[dies ist eine Fortsetzung von S&G III/1]
„In dieser Studie…“ Sie fing an, konfus in der Zeitung rumzublättern, wobei sich die Seiten immer wieder einrollten. Sie schien gefunden zu haben, was sie suchte, zeigte es ihm aber nicht, sondern klappte die sich verheddernden Seiten wieder zu. „Es ist wirklich alles nur Chemie.“ Bei „wirklich“ überschlug sich ihre Stimme ein wenig. Sie schien verzweifelt. „Sie haben herausgefunden, welche Stoffe, welche Hormone ausgeschüttet werden, wenn man verliebt ist [s.a.]. Und der Grund ist in den ersten paar Sekunden zu suchen.
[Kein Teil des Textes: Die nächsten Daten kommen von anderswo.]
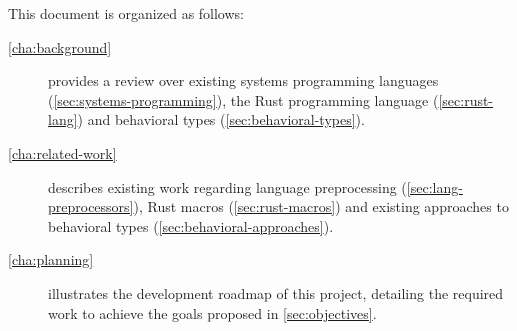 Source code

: This document is organized as follows:

\begin{description}
    \item[\autoref{cha:background}] provides a review over
          existing systems programming languages (\autoref{sec:systems-programming}),
          the Rust programming language (\autoref{sec:rust-lang}) and
          behavioral types (\autoref{sec:behavioral-types}).
    \item[\autoref{cha:related-work}] describes existing work regarding
          language preprocessing (\autoref{sec:lang-preprocessors}),
          Rust macros (\autoref{sec:rust-macros}) and
          existing approaches to behavioral types (\autoref{sec:behavioral-approaches}).
    \item[\autoref{cha:planning}] illustrates the development roadmap of this project,
          detailing the required work to achieve the goals proposed in \autoref{sec:objectives}.
\end{description}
Der Geruch spielt eine Rolle. Natürlich. Aber gemeint sind vor allem Pheromone, die wir gar nicht bewusst wahrnehmen. Und die Typfrage - das ist nur etwas Zusammengewürfeltes aus unseren Erfahrungen. Das ist noch nicht mal logisch! Ergründet man, warum man auf einen bestimmten Typ steht, kommt häufig raus, dass man mit diesem Typ nicht mal unbedingt was Positives verbindet, sondern eben nur etwas Bekanntes.“
Sie sah ein bisschen so aus, als müsse sie sich gleich übergeben. So ein Grau, was schon ins Grünliche übergeht, umspielte ihre Nasenflügel. Es war ein heißer Tag und die winzigen Schweißperlen auf ihrer Oberlippe vibrierten leicht.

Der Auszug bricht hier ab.